Android Wear 8.0.0 Release 1
Fix several issues with tls-boringssl.c.

An earlier CL added IPPS support via BoringSSL, but the change had many
issues. This fixes the following:

- random() with srandom(time(NULL)) is not an acceptable source of
  entropy for a cryptographic library. Fortunately, BoringSSL ignores
  calls to RAND_seed anyway, so delete it all.

- ERR_error_string(NULL) is not thread-safe. (We've really got to get
  rid of that function, but there are a lot of callers to clear
  through.) Use ERR_error_string_n with a local buffer.

- Using the version-specific APIs disables TLS 1.2. Instead, use
  TLS_method (client and server distinctions on methods are ignored in
  BoringSSL), and configure the minimum protocol version accordingly.
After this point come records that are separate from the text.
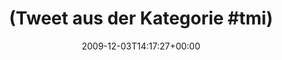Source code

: ---
retweeted: false
source: <a href="http://twitter.com" rel="nofollow">Twitter Web Client</a>
entities:
  hashtags:
  - text: tmi
    indices:
    - '25'
    - '29'
  symbols: []
  user_mentions: []
  urls: []
display_text_range:
- '0'
- '30'
favorite_count: '0'
id_str: '6304222829'
truncated: false
retweet_count: '0'
id: '6304222829'
created_at: Thu Dec 03 14:17:27 +0000 2009
favorited: false
full_text: "(Tweet aus der Kategorie #tmi)"
lang: de
tags:
- tmi
- pesos:twitter
date: '2009-12-03T14:17:27+00:00'
src: https://twitter.com/bascht/status/6304222829
original_url: https://twitter.com/bascht/status/6304222829
type: twitter_tweet
text: "(Tweet aus der Kategorie #tmi)"
title: "(Tweet aus der Kategorie #tmi)"

---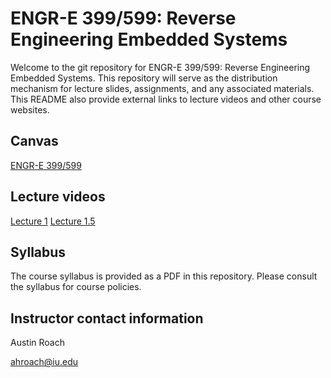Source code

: ENGR-E 399/599: Reverse Engineering Embedded Systems
====================================================

Welcome to the git repository for ENGR-E 399/599: Reverse Engineering Embedded
Systems. This repository will serve as the distribution mechanism for lecture
slides, assignments, and any associated materials. This README also provide
external links to lecture videos and other course websites.

Canvas
------

[ENGR-E 399/599](https://iu.instructure.com/courses/2034338)

Lecture videos
--------------

[Lecture 1](https://www.youtube.com/watch?v=APsxoXaLxc0)
[Lecture 1.5](https://www.youtube.com/watch?v=AvISKjk-R68)

Syllabus
--------

The course syllabus is provided as a PDF in this repository. Please consult the
syllabus for course policies.

Instructor contact information
------------------------------

Austin Roach

ahroach@iu.edu

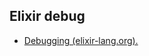 ## Elixir debug

* [Debugging (elixir-lang.org).](https://elixir-lang.org/getting-started/debugging.html)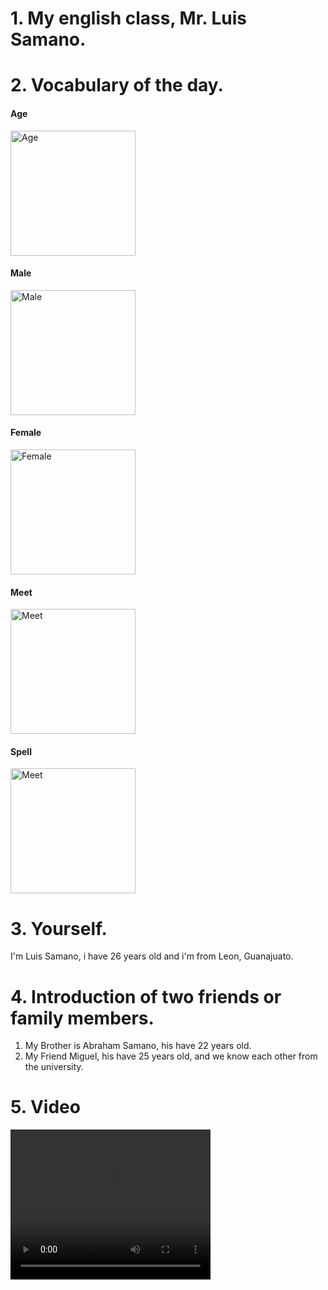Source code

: # 1. My english class, Mr. Luis Samano.


# 2. Vocabulary of the day.
#### Age
<img src="https://cdn.pixabay.com/photo/2017/07/22/23/24/cake-2530224_960_720.jpg" alt="Age" width="200"/>

#### Male
<img src="https://www.hghhelp.info/antiagingblog/wp-content/uploads/2011/09/malesymbol.png" alt="Male" width="200" />

#### Female
<img src="https://feistyfeminism.files.wordpress.com/2014/04/female-symbol.jpeg" alt="Female" width="200" />

#### Meet
<img src="https://digitalsenior.sg/wp-content/uploads/2015/08/meet-new-friends.jpg" alt="Meet" width="200" />

#### Spell
<img src="https://1.bp.blogspot.com/-wSd73tIVK2o/Tf9Lzam-C0I/AAAAAAAAAyY/w8TG3EqUT3U/s640/alphabet.gif" alt="Meet" width="200" />



# 3. Yourself.
I'm Luis Samano, i have 26 years old and i'm from Leon, Guanajuato.



# 4. Introduction of two friends or family members.
1. My Brother is Abraham Samano, his have 22 years old.
2. My Friend Miguel, his have 25 years old, and we know each other from the university.



# 5. Video
<video width="320" height="240" controls>
  <source src="movie.mp4" type="video/mp4">
</video>
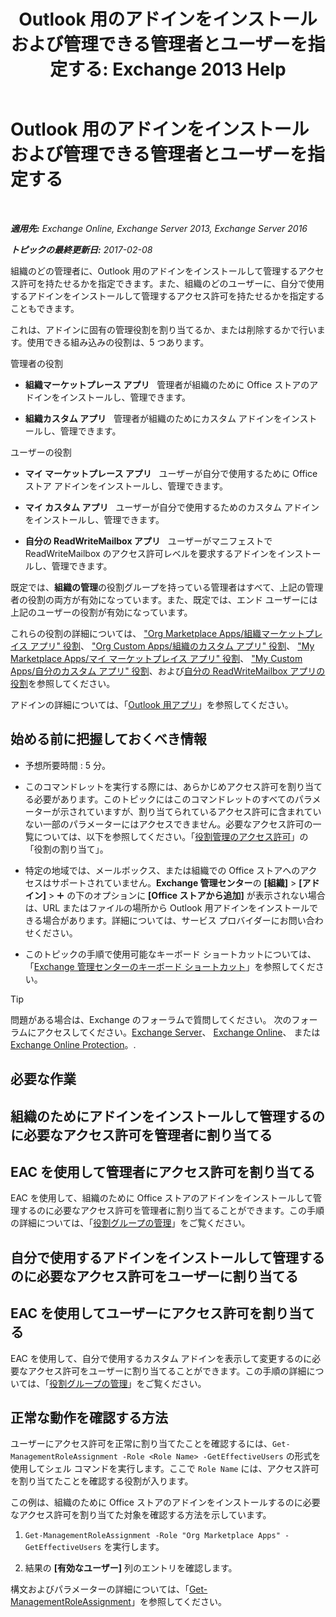 ﻿---
title: 'Outlook 用のアドインをインストールおよび管理できる管理者とユーザーを指定する: Exchange 2013 Help'
TOCTitle: Outlook 用のアドインをインストールおよび管理できる管理者とユーザーを指定する
ms:assetid: 7ee4302d-b8bb-40a0-9810-10d3a0271bcb
ms:mtpsurl: https://technet.microsoft.com/ja-jp/library/JJ943754(v=EXCHG.150)
ms:contentKeyID: 52057843
ms.date: 05/23/2018
mtps_version: v=EXCHG.150
ms.translationtype: MT
---

# Outlook 用のアドインをインストールおよび管理できる管理者とユーザーを指定する

 

_**適用先:** Exchange Online, Exchange Server 2013, Exchange Server 2016_

_**トピックの最終更新日:** 2017-02-08_

組織のどの管理者に、Outlook 用のアドインをインストールして管理するアクセス許可を持たせるかを指定できます。また、組織のどのユーザーに、自分で使用するアドインをインストールして管理するアクセス許可を持たせるかを指定することもできます。

これは、アドインに固有の管理役割を割り当てるか、または削除するかで行います。使用できる組み込みの役割は、5 つあります。

管理者の役割

  - **組織マーケットプレース アプリ**   管理者が組織のために Office ストアのアドインをインストールし、管理できます。

  - **組織カスタム アプリ**   管理者が組織のためにカスタム アドインをインストールし、管理できます。

ユーザーの役割

  - **マイ マーケットプレース アプリ**   ユーザーが自分で使用するために Office ストア アドインをインストールし、管理できます。

  - **マイ カスタム アプリ**   ユーザーが自分で使用するためのカスタム アドインをインストールし、管理できます。

  - **自分の ReadWriteMailbox アプリ**   ユーザーがマニフェストで ReadWriteMailbox のアクセス許可レベルを要求するアドインをインストールし、管理できます。

既定では、**組織の管理**の役割グループを持っている管理者はすべて、上記の管理者の役割の両方が有効になっています。また、既定では、エンド ユーザーには上記のユーザーの役割が有効になっています。

これらの役割の詳細については、 ["Org Marketplace Apps/組織マーケットプレイス アプリ" 役割](org-marketplace-apps-role-exchange-2013-help.md)、 ["Org Custom Apps/組織のカスタム アプリ" 役割](org-custom-apps-role-exchange-2013-help.md)、 ["My Marketplace Apps/マイ マーケットプレイス アプリ" 役割](my-marketplace-apps-role-exchange-2013-help.md)、 ["My Custom Apps/自分のカスタム アプリ" 役割](my-custom-apps-role-exchange-2013-help.md)、および[自分の ReadWriteMailbox アプリの役割](my-readwritemailbox-apps-role-exchange-2013-help.md)を参照してください。

アドインの詳細については、「[Outlook 用アプリ](add-ins-for-outlook-exchange-2013-help.md)」を参照してください。

## 始める前に把握しておくべき情報

  - 予想所要時間 : 5 分。

  - このコマンドレットを実行する際には、あらかじめアクセス許可を割り当てる必要があります。このトピックにはこのコマンドレットのすべてのパラメーターが示されていますが、割り当てられているアクセス許可に含まれていない一部のパラメーターにはアクセスできません。必要なアクセス許可の一覧については、以下を参照してください。「[役割管理のアクセス許可](role-management-permissions-exchange-2013-help.md)」の「役割の割り当て」。

  - 特定の地域では、メールボックス、または組織での Office ストアへのアクセスはサポートされていません。**Exchange 管理センター**の **\[組織\]** \> **\[アドイン\]** \> ![\[追加\] アイコン](images/JJ218640.c1e75329-d6d7-4073-a27d-498590bbb558(EXCHG.150).gif "[追加] アイコン") の下のオプションに **\[Office ストアから追加\]** が表示されない場合は、URL またはファイルの場所から Outlook 用アドインをインストールできる場合があります。詳細については、サービス プロバイダーにお問い合わせください。

  - このトピックの手順で使用可能なキーボード ショートカットについては、「[Exchange 管理センターのキーボード ショートカット](keyboard-shortcuts-in-the-exchange-admin-center-exchange-online-protection-help.md)」を参照してください。


> [!TIP]
> 問題がある場合は、Exchange のフォーラムで質問してください。 次のフォーラムにアクセスしてください。<A href="https://go.microsoft.com/fwlink/p/?linkid=60612">Exchange Server</A>、 <A href="https://go.microsoft.com/fwlink/p/?linkid=267542">Exchange Online</A>、 または <A href="https://go.microsoft.com/fwlink/p/?linkid=285351">Exchange Online Protection</A>。.



## 必要な作業

## 組織のためにアドインをインストールして管理するのに必要なアクセス許可を管理者に割り当てる

## EAC を使用して管理者にアクセス許可を割り当てる

EAC を使用して、組織のために Office ストアのアドインをインストールして管理するのに必要なアクセス許可を管理者に割り当てることができます。この手順の詳細については、「[役割グループの管理](manage-role-groups-exchange-2013-help.md)」をご覧ください。

## 自分で使用するアドインをインストールして管理するのに必要なアクセス許可をユーザーに割り当てる

## EAC を使用してユーザーにアクセス許可を割り当てる

EAC を使用して、自分で使用するカスタム アドインを表示して変更するのに必要なアクセス許可をユーザーに割り当てることができます。この手順の詳細については、「[役割グループの管理](manage-role-groups-exchange-2013-help.md)」をご覧ください。

## 正常な動作を確認する方法

ユーザーにアクセス許可を正常に割り当てたことを確認するには、`Get-ManagementRoleAssignment -Role <Role Name> -GetEffectiveUsers` の形式を使用してシェル コマンドを実行します。ここで `Role Name` には、アクセス許可を割り当てたことを確認する役割が入ります。

この例は、組織のために Office ストアのアドインをインストールするのに必要なアクセス許可を割り当てた対象を確認する方法を示しています。

1.  `Get-ManagementRoleAssignment -Role "Org Marketplace Apps" -GetEffectiveUsers` を実行します。

2.  結果の **\[有効なユーザー\]** 列のエントリを確認します。

構文およびパラメーターの詳細については、「[Get-ManagementRoleAssignment](https://technet.microsoft.com/ja-jp/library/dd351024\(v=exchg.150\))」を参照してください。

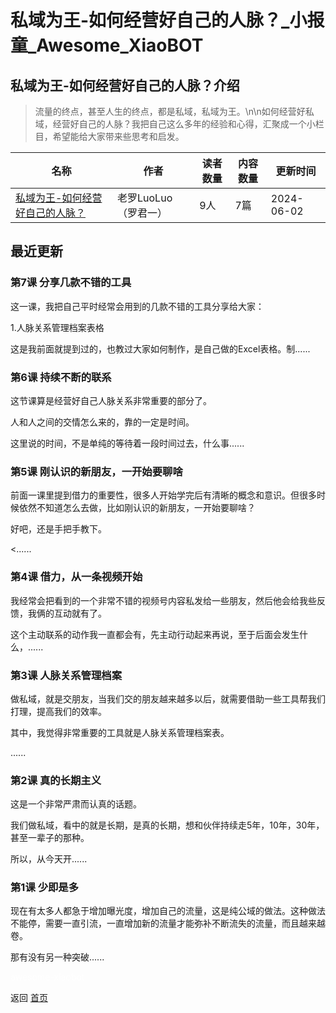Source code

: # 私域为王-如何经营好自己的人脉？_小报童_Awesome_XiaoBOT

## 私域为王-如何经营好自己的人脉？介绍
> 流量的终点，甚至人生的终点，都是私域，私域为王。\n\n如何经营好私域，经营好自己的人脉？我把自己这么多年的经验和心得，汇聚成一个小栏目，希望能给大家带来些思考和启发。  
  


|名称|作者|读者数量|内容数量|更新时间|
|---|---|---|---|---|
|[私域为王-如何经营好自己的人脉？](https://xiaobot.net/p/siyuweiwang01?refer=0b133df9-27dc-423b-8101-639049001c13)|老罗LuoLuo（罗君一）|9人|7篇|2024-06-02|

## 最近更新
### 第7课 分享几款不错的工具

这一课，我把自己平时经常会用到的几款不错的工具分享给大家：

1.人脉关系管理档案表格

这是我前面就提到过的，也教过大家如何制作，是自己做的Excel表格。制......

### 第6课 持续不断的联系

这节课算是经营好自己人脉关系非常重要的部分了。

人和人之间的交情怎么来的，靠的一定是时间。

这里说的时间，不是单纯的等待着一段时间过去，什么事......

### 第5课 刚认识的新朋友，一开始要聊啥

前面一课里提到借力的重要性，很多人开始学完后有清晰的概念和意识。但很多时候依然不知道怎么去做，比如刚认识的新朋友，一开始要聊啥？

好吧，还是手把手教下。

<......

### 第4课 借力，从一条视频开始

我经常会把看到的一个非常不错的视频号内容私发给一些朋友，然后他会给我些反馈，我俩的互动就有了。

这个主动联系的动作我一直都会有，先主动行动起来再说，至于后面会发生什么，......

### 第3课 人脉关系管理档案

做私域，就是交朋友，当我们交的朋友越来越多以后，就需要借助一些工具帮我们打理，提高我们的效率。

其中，我觉得非常重要的工具就是人脉关系管理档案表。

......

### 第2课 真的长期主义

这是一个非常严肃而认真的话题。

我们做私域，看中的就是长期，是真的长期，想和伙伴持续走5年，10年，30年，甚至一辈子的那种。

所以，从今天开......

### 第1课 少即是多

现在有太多人都急于增加曝光度，增加自己的流量，这是纯公域的做法。这种做法不能停，需要一直引流，一直增加新的流量才能弥补不断流失的流量，而且越来越卷。

那有没有另一种突破......


<a href="https://github.com/Reno9527/awesome-xiaobot" style="color: white; text-decoration: none;">awesome-xiaobot</a>

返回 [首页](../README.md)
- SSL 3.0 is gone. Ignore _HTTP_TLS_ALLOW_SSL3 altogether. The old code
  called SSLv3_*_method() which always fail in BoringSSL and, were they
  not to fail, would have disabled all secure versions of TLS!

- The SSL_set_tlsext_host_name call was guarded by a
  HAVE_SSL_SET_TLSEXT_HOST_NAME, but config.h was not updated. Remove
  the guard.

- Server support was not added, so make the operation actually fail.
  Remove the commented out code (which wouldn't work as calling
  SSL_CTX_* functions after SSL_new doesn't do anything).

- The code to call SSL_connect vs SSL_accept had a typo and only called
  SSL_accept. In case someone wants server support in the future, use
  the generic SSL_do_handshake which is equivalent, provided the caller
  uses SSL_set_{connect,accept}_state.

This also cleans a couple things up:

- SSL_load_error_strings is a no-op in BoringSSL. SSL_library_init is
  also a no-op on Android, but there do exist configuations where it is
  not, so I've left it in.

- SSL_write returns int, not ssize_t. The casts are unnecessary.

- Extracting the SSL_CTX from the SSL to free it is weird. One can just
  free it earlier. The SSL owns a reference to the SSL_CTX and will
  do the rest for you.

- Delete some unused functions whose comments even still say "gnutls" on
  them.

IMPORTANT: This does NOT fix the following:

- This file does not verify peer certificates at all. This means any
  network attacker could use a different certificate and break the
  connection anyway. I do not know how printer certificates are
  typically checked or how Android's trust store is set up, so someone
  with more domain knowledge may need to help out here. (Are printer
  certs typically checked at all? [0] suggests yes, amazingly.)

[0] https://support.microsoft.com/en-us/help/2021626/when-attempting-to-add-an-ipp-printer-over-https--you-receive-an-error

Test: mma. Additionally tested by Mopria folks. See review comments.